Among the entries, find the lines with the string "from" and copy them.

──────── Data listing ────────

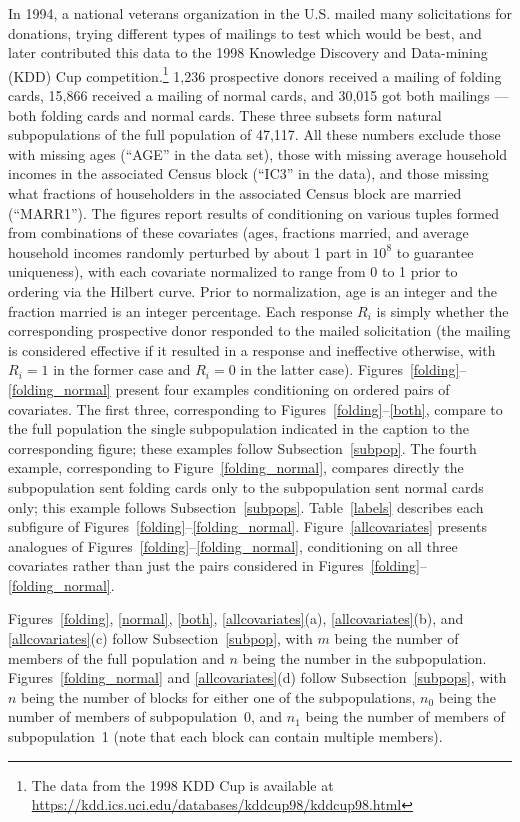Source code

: \documentclass{article}
\begin{document}
In 1994, a national veterans organization in the U.S. mailed many solicitations
for donations, trying different types of mailings to test
which would be best, and later contributed this data
to the 1998 Knowledge Discovery and Data-mining (KDD) Cup
competition.\footnote{The data from the 1998 KDD Cup is available
at \url{https://kdd.ics.uci.edu/databases/kddcup98/kddcup98.html}}
1,236 prospective donors received a mailing of folding cards,
15,866 received a mailing of normal cards,
and 30,015 got both mailings --- both folding cards and normal cards.
These three subsets form natural subpopulations of the full population
of 47,117.
All these numbers exclude those with missing ages (``AGE'' in the data set),
those with missing average household incomes in the associated Census block
(``IC3'' in the data), and those missing what fractions of householders
in the associated Census block are married (``MARR1'').
The figures report results of conditioning on various tuples formed
from combinations of these covariates
(ages, fractions married, and average household incomes
randomly perturbed by about 1 part in $10^8$ to guarantee uniqueness),
with each covariate normalized to range from 0 to 1 prior
to ordering via the Hilbert curve.
Prior to normalization, age is an integer
and the fraction married is an integer percentage.
Each response $R_i$ is simply whether the corresponding prospective donor
responded to the mailed solicitation (the mailing is considered effective
if it resulted in a response and ineffective otherwise,
with $R_i = 1$ in the former case and $R_i = 0$ in the latter case).
Figures~\ref{folding}--\ref{folding_normal} present four examples
conditioning on ordered pairs of covariates.
The first three, corresponding to Figures~\ref{folding}--\ref{both},
compare to the full population the single subpopulation indicated
in the caption to the corresponding figure;
these examples follow Subsection~\ref{subpop}.
The fourth example, corresponding to Figure~\ref{folding_normal},
compares directly the subpopulation sent folding cards only
to the subpopulation sent normal cards only;
this example follows Subsection~\ref{subpops}.
Table~\ref{labels} describes each subfigure
of Figures~\ref{folding}--\ref{folding_normal}.
Figure~\ref{allcovariates} presents analogues
of Figures~\ref{folding}--\ref{folding_normal},
conditioning on all three covariates rather than just the pairs
considered in Figures~\ref{folding}--\ref{folding_normal}.

Figures~\ref{folding}, \ref{normal}, \ref{both}, \ref{allcovariates}(a),
\ref{allcovariates}(b), and \ref{allcovariates}(c)
follow Subsection~\ref{subpop},
with $m$ being the number of members of the full population
and $n$ being the number in the subpopulation.
Figures~\ref{folding_normal} and \ref{allcovariates}(d)
follow Subsection~\ref{subpops},
with $n$ being the number of blocks for either one of the subpopulations,
$n_0$ being the number of members of subpopulation~0,
and $n_1$ being the number of members of subpopulation~1
(note that each block can contain multiple members).
\end{document}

────────

▶ [Answer box]:
competition.\footnote{The data from the 1998 KDD Cup is available
from combinations of these covariates
with each covariate normalized to range from 0 to 1 prior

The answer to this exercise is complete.